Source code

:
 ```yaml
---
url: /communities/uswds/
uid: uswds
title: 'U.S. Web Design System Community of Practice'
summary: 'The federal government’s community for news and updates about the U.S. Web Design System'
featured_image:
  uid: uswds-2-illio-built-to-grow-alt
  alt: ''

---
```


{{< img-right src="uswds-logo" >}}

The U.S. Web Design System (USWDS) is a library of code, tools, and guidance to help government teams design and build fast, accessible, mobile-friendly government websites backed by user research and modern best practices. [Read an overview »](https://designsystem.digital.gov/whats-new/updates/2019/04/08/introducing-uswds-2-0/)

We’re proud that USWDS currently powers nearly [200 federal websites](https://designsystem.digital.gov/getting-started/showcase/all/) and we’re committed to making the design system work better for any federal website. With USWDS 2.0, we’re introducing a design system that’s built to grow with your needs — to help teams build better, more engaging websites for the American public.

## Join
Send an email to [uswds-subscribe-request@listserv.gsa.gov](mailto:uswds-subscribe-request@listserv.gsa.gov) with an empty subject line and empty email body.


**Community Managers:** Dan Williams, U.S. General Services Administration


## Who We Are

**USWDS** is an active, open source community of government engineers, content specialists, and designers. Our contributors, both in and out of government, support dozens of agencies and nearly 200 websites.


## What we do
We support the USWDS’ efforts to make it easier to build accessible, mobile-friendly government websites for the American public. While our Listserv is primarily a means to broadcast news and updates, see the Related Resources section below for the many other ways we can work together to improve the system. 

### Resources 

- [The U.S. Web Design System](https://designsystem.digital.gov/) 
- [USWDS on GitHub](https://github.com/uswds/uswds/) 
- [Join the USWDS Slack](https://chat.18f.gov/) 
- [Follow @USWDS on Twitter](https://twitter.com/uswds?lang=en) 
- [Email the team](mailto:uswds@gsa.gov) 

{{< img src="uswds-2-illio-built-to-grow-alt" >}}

•••

◆ **Exercise description**
Lines from the one containing "- [Email the team](mailto:uswds@gsa.gov)" through the last line of the records, both included, are the only ones to print, each exactly as it is.

◆ **Answer section**
- [Email the team](mailto:uswds@gsa.gov) 

{{< img src="uswds-2-illio-built-to-grow-alt" >}}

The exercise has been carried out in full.